#### [Exercise goal]
Would you please copy each line of the data in which the string "EXCELLENT" occurs?

#### [Raw data]
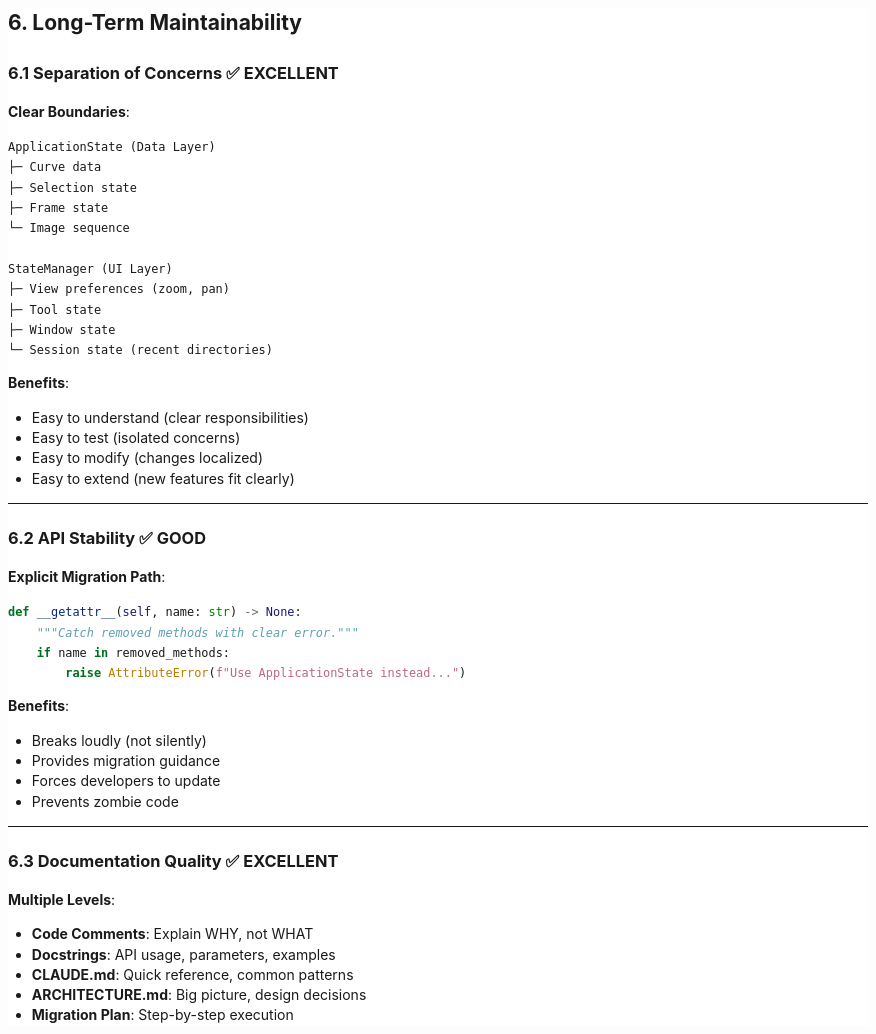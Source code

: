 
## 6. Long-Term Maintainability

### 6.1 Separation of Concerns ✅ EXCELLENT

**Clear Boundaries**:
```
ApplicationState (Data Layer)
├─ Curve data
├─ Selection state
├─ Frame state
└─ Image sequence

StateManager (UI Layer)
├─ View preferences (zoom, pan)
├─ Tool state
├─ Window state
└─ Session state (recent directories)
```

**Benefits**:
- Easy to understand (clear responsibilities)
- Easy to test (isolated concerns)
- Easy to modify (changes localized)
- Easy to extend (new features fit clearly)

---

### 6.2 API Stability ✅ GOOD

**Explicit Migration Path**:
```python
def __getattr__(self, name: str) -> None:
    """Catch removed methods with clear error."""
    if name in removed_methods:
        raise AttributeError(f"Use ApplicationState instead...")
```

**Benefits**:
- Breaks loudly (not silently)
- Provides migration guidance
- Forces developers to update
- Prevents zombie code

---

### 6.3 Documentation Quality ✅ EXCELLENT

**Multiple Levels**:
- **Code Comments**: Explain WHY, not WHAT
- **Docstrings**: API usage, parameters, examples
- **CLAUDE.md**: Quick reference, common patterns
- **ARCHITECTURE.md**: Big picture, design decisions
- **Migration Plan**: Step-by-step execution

#### [Written solution]
### 6.1 Separation of Concerns ✅ EXCELLENT
### 6.3 Documentation Quality ✅ EXCELLENT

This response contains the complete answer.